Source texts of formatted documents
-- Opening Marker --

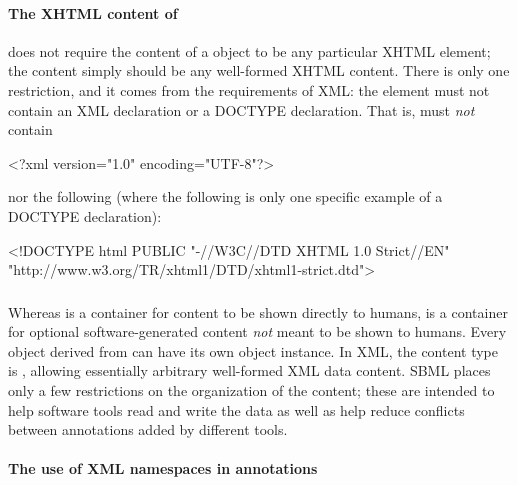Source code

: \paragraph{The XHTML content of }

\sbmlthree does not require the content of a \Notes object to be
any particular XHTML element; the content simply should be any
well-formed XHTML content.  There is only one restriction, and it
comes from the requirements of XML: the  element must
not contain an XML declaration or a DOCTYPE declaration.  That
is,  must \emph{not} contain

\begin{example}
<?xml version="1.0" encoding="UTF-8"?>  
\end{example}

nor the following (where the following is only one specific
example of a DOCTYPE declaration):

\begin{example}
<!DOCTYPE html PUBLIC "-//W3C//DTD XHTML 1.0 Strict//EN"
 "http://www.w3.org/TR/xhtml1/DTD/xhtml1-strict.dtd">
\end{example}


\subsubsection{}
\label{sec:annotation-use}
\label{sec:annotations}

Whereas \Notes is a container for content to be shown directly to
humans, \Annotation is a container for optional software-generated
content \emph{not} meant to be shown to humans.  Every object
derived from \SBase can have its own \Annotation object instance.
In XML, the \Annotation content type is , allowing
essentially arbitrary well-formed XML data content.  SBML places
only a few restrictions on the organization of the content; these
are intended to help software tools read and write the data as
well as help reduce conflicts between annotations added by
different tools.


\paragraph{The use of XML namespaces in annotations}


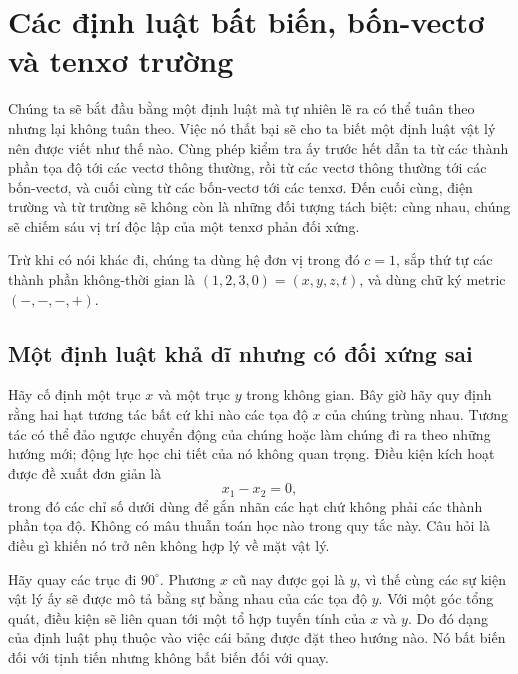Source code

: \chapter{Các định luật bất biến, bốn-vectơ và tenxơ trường}

Chúng ta sẽ bắt đầu bằng một định luật mà tự nhiên lẽ ra có thể tuân theo nhưng lại không tuân theo. Việc nó thất bại sẽ cho ta biết một định luật vật lý nên được viết như thế nào. Cùng phép kiểm tra ấy trước hết dẫn ta từ các thành phần tọa độ tới các vectơ thông thường, rồi từ các vectơ thông thường tới các bốn-vectơ, và cuối cùng từ các bốn-vectơ tới các tenxơ. Đến cuối cùng, điện trường và từ trường sẽ không còn là những đối tượng tách biệt: cùng nhau, chúng sẽ chiếm sáu vị trí độc lập của một tenxơ phản đối xứng.

Trừ khi có nói khác đi, chúng ta dùng hệ đơn vị trong đó \(c=1\), sắp thứ tự các thành phần không-thời gian là \((1,2,3,0)=(x,y,z,t)\), và dùng chữ ký metric \((-,-,-,+)\).

\section{Một định luật khả dĩ nhưng có đối xứng sai}

Hãy cố định một trục \(x\) và một trục \(y\) trong không gian. Bây giờ hãy quy định rằng hai hạt tương tác bất cứ khi nào các tọa độ \(x\) của chúng trùng nhau. Tương tác có thể đảo ngược chuyển động của chúng hoặc làm chúng đi ra theo những hướng mới; động lực học chi tiết của nó không quan trọng. Điều kiện kích hoạt được đề xuất đơn giản là
\begin{equation}
  x_1-x_2=0,
\end{equation}
trong đó các chỉ số dưới dùng để gắn nhãn các hạt chứ không phải các thành phần tọa độ. Không có mâu thuẫn toán học nào trong quy tắc này. Câu hỏi là điều gì khiến nó trở nên không hợp lý về mặt vật lý.

\begin{classroomqa}
\end{classroomqa}

Hãy quay các trục đi \(90^\circ\). Phương \(x\) cũ nay được gọi là \(y\), vì thế cùng các sự kiện vật lý ấy sẽ được mô tả bằng sự bằng nhau của các tọa độ \(y\). Với một góc tổng quát, điều kiện sẽ liên quan tới một tổ hợp tuyến tính của \(x\) và \(y\). Do đó dạng của định luật phụ thuộc vào việc cái bảng được đặt theo hướng nào. Nó bất biến đối với tịnh tiến nhưng không bất biến đối với quay.

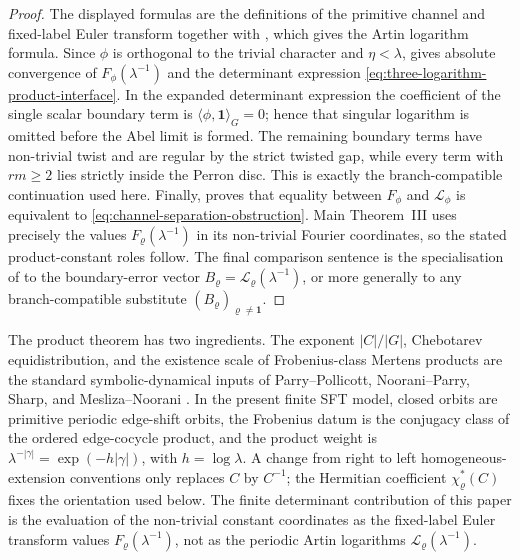 \documentclass[11pt,a4paper]{amsart}
\theoremstyle{plain}
\theoremstyle{definition}
\theoremstyle{remark}
\begin{document}
\begin{proof}
  The displayed formulas are the definitions of the primitive channel and
  fixed-label Euler transform together with
  , which gives the Artin
  logarithm formula.  Since \(\phi\) is orthogonal to the trivial character
  and \(\eta<\lambda\),  gives
  absolute convergence of \(F_\phi(\lambda^{-1})\) and the determinant
  expression \eqref{eq:three-logarithm-product-interface}.  In the expanded
  determinant expression the coefficient of the single scalar boundary term is
  \(\langle\phi,\mathbf1\rangle_G=0\); hence that singular logarithm is omitted
  before the Abel limit is formed.  The remaining boundary terms have
  non-trivial twist and are regular by the strict twisted gap, while every
  term with \(rm\ge2\) lies strictly inside the Perron disc.  This is exactly
  the branch-compatible continuation used here.
  Finally,  proves that equality
  between \(F_\phi\) and \(\mathcal L_\phi\) is equivalent to
  \eqref{eq:channel-separation-obstruction}.  Main Theorem~III uses
  precisely the values \(F_\varrho(\lambda^{-1})\) in its non-trivial
  Fourier coordinates, so the stated product-constant roles follow.  The
  final comparison sentence is the specialisation of
   to the boundary-error
  vector
  \(B_\varrho=\mathcal L_\varrho(\lambda^{-1})\), or more generally to any
  branch-compatible substitute \((B_\varrho)_{\varrho\ne\mathbf1}\).
\end{proof}

The product theorem has two ingredients.  The exponent \(|C|/|G|\),
Chebotarev equidistribution, and the existence scale of Frobenius-class Mertens
products are the standard symbolic-dynamical inputs of Parry--Pollicott,
Noorani--Parry, Sharp, and Mesliza--Noorani
\cite{ParryPollicott1986Chebotarev,NooraniParry1992ChebotarevShifts,Sharp1991Mertens,MeslizaNoorani1999FrobeniusMertens}.
In the present finite SFT model, closed orbits are primitive periodic edge-shift
orbits, the Frobenius datum is the conjugacy class of the ordered edge-cocycle
product, and the product weight is
\(\lambda^{-|\gamma|}=\exp(-h|\gamma|)\), with \(h=\log\lambda\).  A change from
right to left homogeneous-extension conventions only replaces \(C\) by
\(C^{-1}\); the Hermitian coefficient \(\chi_\varrho^\ast(C)\) fixes the
orientation used below.  The finite determinant contribution of this paper is
the evaluation of the non-trivial constant coordinates as the fixed-label Euler
transform values \(F_\varrho(\lambda^{-1})\), not as the periodic Artin
logarithms \(\mathcal L_\varrho(\lambda^{-1})\).
\end{document}
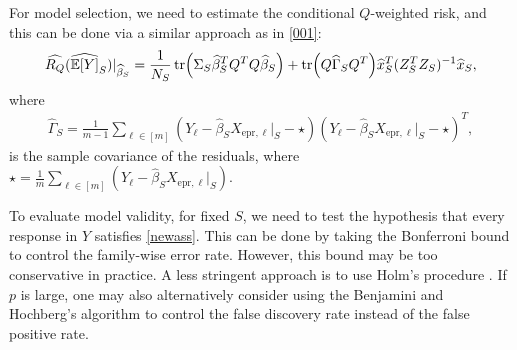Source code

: \documentclass[11pt,a4paper]{amsart}
\numberwithin{equation}{section}
\theoremstyle{plain}
\theoremstyle{definition}
\def\E{{\mathbb E}}
\def\ex{{\text{epr}}}
\begin{document}
For model selection, we need to estimate the conditional $Q$-weighted risk, and this can be done via a similar approach as in \eqref{001}: 
\begin{align}
\widehat{R_Q}(\widehat{\E[Y]}_S)|_{\widehat{\beta}_S} = \frac{1}{N_S}\tr(\Sigma_S\widehat{\beta}_S^TQ^TQ\widehat{\beta}_S) + \tr(Q\widehat{\Gamma}_SQ^T)\widehat{x}_S^T(Z_S^TZ_S)^{-1}\widehat{x}_S,\label{kl}
\end{align}
where 
\begin{align}
\widehat{\Gamma}_S = \frac{1}{m-1}\sum_{\ell\in [m]}\left(Y_\ell - \widehat{\beta}_SX_{\ex,\ell}|_S -\star\right)\left(Y_\ell - \widehat{\beta}_SX_{\ex,\ell}|_S -\star\right)^T, \label{rep-noise}
\end{align}
is the sample covariance of the residuals, where $\star = \frac{1}{m}\sum_{\ell\in [m]}(Y_\ell - \widehat{\beta}_SX_{\ex,\ell}|_S)$.

To evaluate model validity, for fixed $S$, we need to test the hypothesis that every response in $Y$ satisfies \eqref{newass}.  This can be done by taking the Bonferroni bound to control the family-wise error rate. 
However, this bound may be too conservative in practice. A less stringent approach is to use Holm's procedure \cite{holm1979simple}. If $p$ is large, one may also alternatively consider using the Benjamini and Hochberg's algorithm \cite{Benjamini_1995} to control the false discovery rate instead of the false positive rate. 
\end{document}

-- Closing Marker --

**ASSIGNED TASK**
Repeat all of the entries above exactly. Keep pictures out of it.

**RESPONSE BELOW**
Source code

: \paragraph{The XHTML content of }

\sbmlthree does not require the content of a \Notes object to be
any particular XHTML element; the content simply should be any
well-formed XHTML content.  There is only one restriction, and it
comes from the requirements of XML: the  element must
not contain an XML declaration or a DOCTYPE declaration.  That
is,  must \emph{not} contain

\begin{example}
<?xml version="1.0" encoding="UTF-8"?>  
\end{example}

nor the following (where the following is only one specific
example of a DOCTYPE declaration):

\begin{example}
<!DOCTYPE html PUBLIC "-//W3C//DTD XHTML 1.0 Strict//EN"
 "http://www.w3.org/TR/xhtml1/DTD/xhtml1-strict.dtd">
\end{example}


\subsubsection{}
\label{sec:annotation-use}
\label{sec:annotations}

Whereas \Notes is a container for content to be shown directly to
humans, \Annotation is a container for optional software-generated
content \emph{not} meant to be shown to humans.  Every object
derived from \SBase can have its own \Annotation object instance.
In XML, the \Annotation content type is , allowing
essentially arbitrary well-formed XML data content.  SBML places
only a few restrictions on the organization of the content; these
are intended to help software tools read and write the data as
well as help reduce conflicts between annotations added by
different tools.


\paragraph{The use of XML namespaces in annotations}


Source code

: \chapter{Các định luật bất biến, bốn-vectơ và tenxơ trường}

Chúng ta sẽ bắt đầu bằng một định luật mà tự nhiên lẽ ra có thể tuân theo nhưng lại không tuân theo. Việc nó thất bại sẽ cho ta biết một định luật vật lý nên được viết như thế nào. Cùng phép kiểm tra ấy trước hết dẫn ta từ các thành phần tọa độ tới các vectơ thông thường, rồi từ các vectơ thông thường tới các bốn-vectơ, và cuối cùng từ các bốn-vectơ tới các tenxơ. Đến cuối cùng, điện trường và từ trường sẽ không còn là những đối tượng tách biệt: cùng nhau, chúng sẽ chiếm sáu vị trí độc lập của một tenxơ phản đối xứng.

Trừ khi có nói khác đi, chúng ta dùng hệ đơn vị trong đó \(c=1\), sắp thứ tự các thành phần không-thời gian là \((1,2,3,0)=(x,y,z,t)\), và dùng chữ ký metric \((-,-,-,+)\).

\section{Một định luật khả dĩ nhưng có đối xứng sai}

Hãy cố định một trục \(x\) và một trục \(y\) trong không gian. Bây giờ hãy quy định rằng hai hạt tương tác bất cứ khi nào các tọa độ \(x\) của chúng trùng nhau. Tương tác có thể đảo ngược chuyển động của chúng hoặc làm chúng đi ra theo những hướng mới; động lực học chi tiết của nó không quan trọng. Điều kiện kích hoạt được đề xuất đơn giản là
\begin{equation}
  x_1-x_2=0,
\end{equation}
trong đó các chỉ số dưới dùng để gắn nhãn các hạt chứ không phải các thành phần tọa độ. Không có mâu thuẫn toán học nào trong quy tắc này. Câu hỏi là điều gì khiến nó trở nên không hợp lý về mặt vật lý.

\begin{classroomqa}
\end{classroomqa}

Hãy quay các trục đi \(90^\circ\). Phương \(x\) cũ nay được gọi là \(y\), vì thế cùng các sự kiện vật lý ấy sẽ được mô tả bằng sự bằng nhau của các tọa độ \(y\). Với một góc tổng quát, điều kiện sẽ liên quan tới một tổ hợp tuyến tính của \(x\) và \(y\). Do đó dạng của định luật phụ thuộc vào việc cái bảng được đặt theo hướng nào. Nó bất biến đối với tịnh tiến nhưng không bất biến đối với quay.

 \documentclass[11pt,a4paper]{amsart}
\theoremstyle{plain}
\theoremstyle{definition}
\theoremstyle{remark}
\begin{document}
\begin{proof}
  The displayed formulas are the definitions of the primitive channel and
  fixed-label Euler transform together with
  , which gives the Artin
  logarithm formula.  Since \(\phi\) is orthogonal to the trivial character
  and \(\eta<\lambda\),  gives
  absolute convergence of \(F_\phi(\lambda^{-1})\) and the determinant
  expression \eqref{eq:three-logarithm-product-interface}.  In the expanded
  determinant expression the coefficient of the single scalar boundary term is
  \(\langle\phi,\mathbf1\rangle_G=0\); hence that singular logarithm is omitted
  before the Abel limit is formed.  The remaining boundary terms have
  non-trivial twist and are regular by the strict twisted gap, while every
  term with \(rm\ge2\) lies strictly inside the Perron disc.  This is exactly
  the branch-compatible continuation used here.
  Finally,  proves that equality
  between \(F_\phi\) and \(\mathcal L_\phi\) is equivalent to
  \eqref{eq:channel-separation-obstruction}.  Main Theorem~III uses
  precisely the values \(F_\varrho(\lambda^{-1})\) in its non-trivial
  Fourier coordinates, so the stated product-constant roles follow.  The
  final comparison sentence is the specialisation of
   to the boundary-error
  vector
  \(B_\varrho=\mathcal L_\varrho(\lambda^{-1})\), or more generally to any
  branch-compatible substitute \((B_\varrho)_{\varrho\ne\mathbf1}\).
\end{proof}

The product theorem has two ingredients.  The exponent \(|C|/|G|\),
Chebotarev equidistribution, and the existence scale of Frobenius-class Mertens
products are the standard symbolic-dynamical inputs of Parry--Pollicott,
Noorani--Parry, Sharp, and Mesliza--Noorani
\cite{ParryPollicott1986Chebotarev,NooraniParry1992ChebotarevShifts,Sharp1991Mertens,MeslizaNoorani1999FrobeniusMertens}.
In the present finite SFT model, closed orbits are primitive periodic edge-shift
orbits, the Frobenius datum is the conjugacy class of the ordered edge-cocycle
product, and the product weight is
\(\lambda^{-|\gamma|}=\exp(-h|\gamma|)\), with \(h=\log\lambda\).  A change from
right to left homogeneous-extension conventions only replaces \(C\) by
\(C^{-1}\); the Hermitian coefficient \(\chi_\varrho^\ast(C)\) fixes the
orientation used below.  The finite determinant contribution of this paper is
the evaluation of the non-trivial constant coordinates as the fixed-label Euler
transform values \(F_\varrho(\lambda^{-1})\), not as the periodic Artin
logarithms \(\mathcal L_\varrho(\lambda^{-1})\).
\end{document}
Source code

: \documentclass[11pt,a4paper]{amsart}
\numberwithin{equation}{section}
\theoremstyle{plain}
\theoremstyle{definition}
\def\E{{\mathbb E}}
\def\ex{{\text{epr}}}
\begin{document}
For model selection, we need to estimate the conditional $Q$-weighted risk, and this can be done via a similar approach as in \eqref{001}: 
\begin{align}
\widehat{R_Q}(\widehat{\E[Y]}_S)|_{\widehat{\beta}_S} = \frac{1}{N_S}\tr(\Sigma_S\widehat{\beta}_S^TQ^TQ\widehat{\beta}_S) + \tr(Q\widehat{\Gamma}_SQ^T)\widehat{x}_S^T(Z_S^TZ_S)^{-1}\widehat{x}_S,\label{kl}
\end{align}
where 
\begin{align}
\widehat{\Gamma}_S = \frac{1}{m-1}\sum_{\ell\in [m]}\left(Y_\ell - \widehat{\beta}_SX_{\ex,\ell}|_S -\star\right)\left(Y_\ell - \widehat{\beta}_SX_{\ex,\ell}|_S -\star\right)^T, \label{rep-noise}
\end{align}
is the sample covariance of the residuals, where $\star = \frac{1}{m}\sum_{\ell\in [m]}(Y_\ell - \widehat{\beta}_SX_{\ex,\ell}|_S)$.

To evaluate model validity, for fixed $S$, we need to test the hypothesis that every response in $Y$ satisfies \eqref{newass}.  This can be done by taking the Bonferroni bound to control the family-wise error rate. 
However, this bound may be too conservative in practice. A less stringent approach is to use Holm's procedure \cite{holm1979simple}. If $p$ is large, one may also alternatively consider using the Benjamini and Hochberg's algorithm \cite{Benjamini_1995} to control the false discovery rate instead of the false positive rate. 
\end{document}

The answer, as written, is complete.